---------- Input material ----------

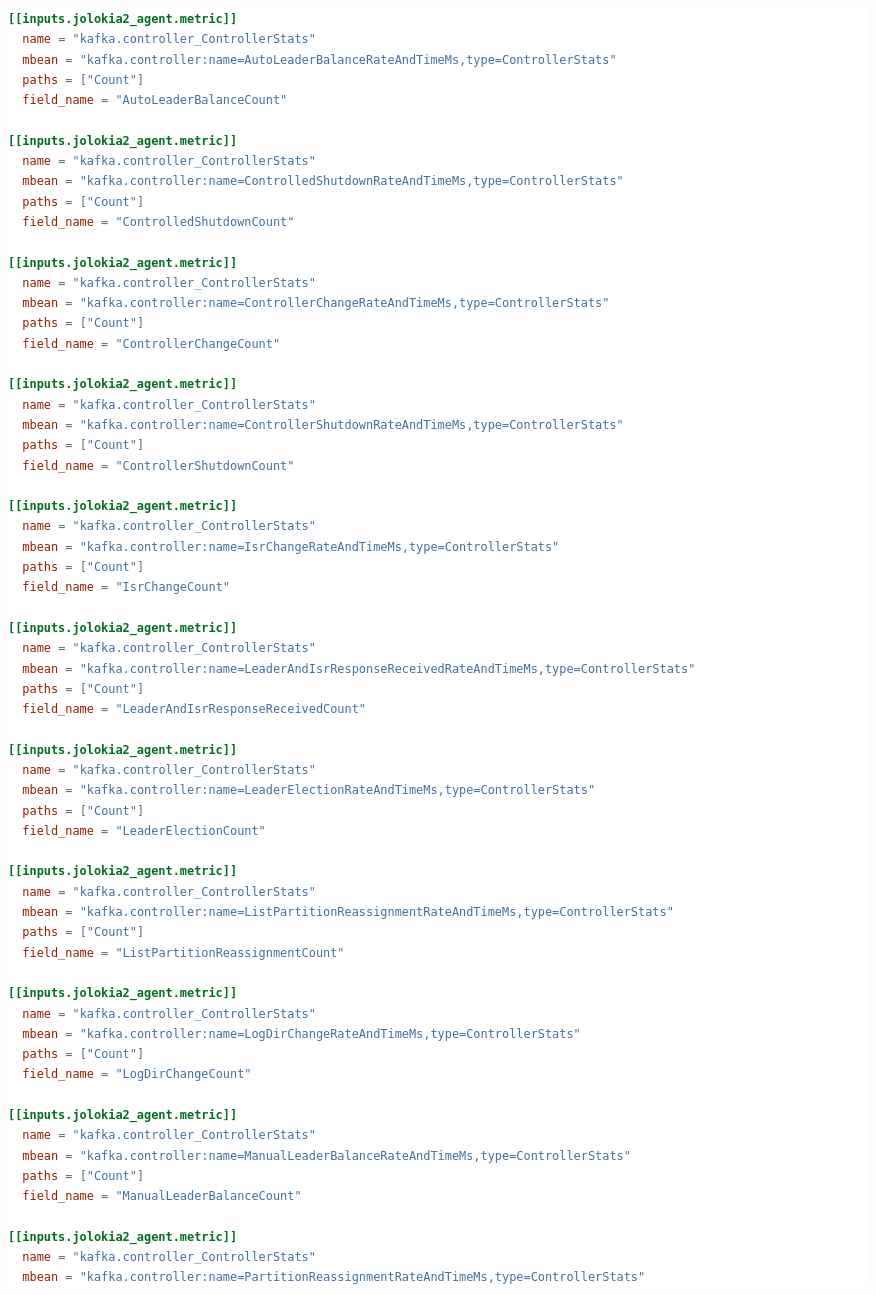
 ```toml
[[inputs.jolokia2_agent.metric]]
  name = "kafka.controller_ControllerStats"
  mbean = "kafka.controller:name=AutoLeaderBalanceRateAndTimeMs,type=ControllerStats"
  paths = ["Count"]
  field_name = "AutoLeaderBalanceCount"

[[inputs.jolokia2_agent.metric]]
  name = "kafka.controller_ControllerStats"
  mbean = "kafka.controller:name=ControlledShutdownRateAndTimeMs,type=ControllerStats"
  paths = ["Count"]
  field_name = "ControlledShutdownCount"

[[inputs.jolokia2_agent.metric]]
  name = "kafka.controller_ControllerStats"
  mbean = "kafka.controller:name=ControllerChangeRateAndTimeMs,type=ControllerStats"
  paths = ["Count"]
  field_name = "ControllerChangeCount"

[[inputs.jolokia2_agent.metric]]
  name = "kafka.controller_ControllerStats"
  mbean = "kafka.controller:name=ControllerShutdownRateAndTimeMs,type=ControllerStats"
  paths = ["Count"]
  field_name = "ControllerShutdownCount"

[[inputs.jolokia2_agent.metric]]
  name = "kafka.controller_ControllerStats"
  mbean = "kafka.controller:name=IsrChangeRateAndTimeMs,type=ControllerStats"
  paths = ["Count"]
  field_name = "IsrChangeCount"

[[inputs.jolokia2_agent.metric]]
  name = "kafka.controller_ControllerStats"
  mbean = "kafka.controller:name=LeaderAndIsrResponseReceivedRateAndTimeMs,type=ControllerStats"
  paths = ["Count"]
  field_name = "LeaderAndIsrResponseReceivedCount"

[[inputs.jolokia2_agent.metric]]
  name = "kafka.controller_ControllerStats"
  mbean = "kafka.controller:name=LeaderElectionRateAndTimeMs,type=ControllerStats"
  paths = ["Count"]
  field_name = "LeaderElectionCount"

[[inputs.jolokia2_agent.metric]]
  name = "kafka.controller_ControllerStats"
  mbean = "kafka.controller:name=ListPartitionReassignmentRateAndTimeMs,type=ControllerStats"
  paths = ["Count"]
  field_name = "ListPartitionReassignmentCount"

[[inputs.jolokia2_agent.metric]]
  name = "kafka.controller_ControllerStats"
  mbean = "kafka.controller:name=LogDirChangeRateAndTimeMs,type=ControllerStats"
  paths = ["Count"]
  field_name = "LogDirChangeCount"

[[inputs.jolokia2_agent.metric]]
  name = "kafka.controller_ControllerStats"
  mbean = "kafka.controller:name=ManualLeaderBalanceRateAndTimeMs,type=ControllerStats"
  paths = ["Count"]
  field_name = "ManualLeaderBalanceCount"

[[inputs.jolokia2_agent.metric]]
  name = "kafka.controller_ControllerStats"
  mbean = "kafka.controller:name=PartitionReassignmentRateAndTimeMs,type=ControllerStats"
```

----------

If an entry above holds a picture, omit the picture but retype everything else exactly.

 ```toml
[[inputs.jolokia2_agent.metric]]
  name = "kafka.controller_ControllerStats"
  mbean = "kafka.controller:name=AutoLeaderBalanceRateAndTimeMs,type=ControllerStats"
  paths = ["Count"]
  field_name = "AutoLeaderBalanceCount"

[[inputs.jolokia2_agent.metric]]
  name = "kafka.controller_ControllerStats"
  mbean = "kafka.controller:name=ControlledShutdownRateAndTimeMs,type=ControllerStats"
  paths = ["Count"]
  field_name = "ControlledShutdownCount"

[[inputs.jolokia2_agent.metric]]
  name = "kafka.controller_ControllerStats"
  mbean = "kafka.controller:name=ControllerChangeRateAndTimeMs,type=ControllerStats"
  paths = ["Count"]
  field_name = "ControllerChangeCount"

[[inputs.jolokia2_agent.metric]]
  name = "kafka.controller_ControllerStats"
  mbean = "kafka.controller:name=ControllerShutdownRateAndTimeMs,type=ControllerStats"
  paths = ["Count"]
  field_name = "ControllerShutdownCount"

[[inputs.jolokia2_agent.metric]]
  name = "kafka.controller_ControllerStats"
  mbean = "kafka.controller:name=IsrChangeRateAndTimeMs,type=ControllerStats"
  paths = ["Count"]
  field_name = "IsrChangeCount"

[[inputs.jolokia2_agent.metric]]
  name = "kafka.controller_ControllerStats"
  mbean = "kafka.controller:name=LeaderAndIsrResponseReceivedRateAndTimeMs,type=ControllerStats"
  paths = ["Count"]
  field_name = "LeaderAndIsrResponseReceivedCount"

[[inputs.jolokia2_agent.metric]]
  name = "kafka.controller_ControllerStats"
  mbean = "kafka.controller:name=LeaderElectionRateAndTimeMs,type=ControllerStats"
  paths = ["Count"]
  field_name = "LeaderElectionCount"

[[inputs.jolokia2_agent.metric]]
  name = "kafka.controller_ControllerStats"
  mbean = "kafka.controller:name=ListPartitionReassignmentRateAndTimeMs,type=ControllerStats"
  paths = ["Count"]
  field_name = "ListPartitionReassignmentCount"

[[inputs.jolokia2_agent.metric]]
  name = "kafka.controller_ControllerStats"
  mbean = "kafka.controller:name=LogDirChangeRateAndTimeMs,type=ControllerStats"
  paths = ["Count"]
  field_name = "LogDirChangeCount"

[[inputs.jolokia2_agent.metric]]
  name = "kafka.controller_ControllerStats"
  mbean = "kafka.controller:name=ManualLeaderBalanceRateAndTimeMs,type=ControllerStats"
  paths = ["Count"]
  field_name = "ManualLeaderBalanceCount"

[[inputs.jolokia2_agent.metric]]
  name = "kafka.controller_ControllerStats"
  mbean = "kafka.controller:name=PartitionReassignmentRateAndTimeMs,type=ControllerStats"
```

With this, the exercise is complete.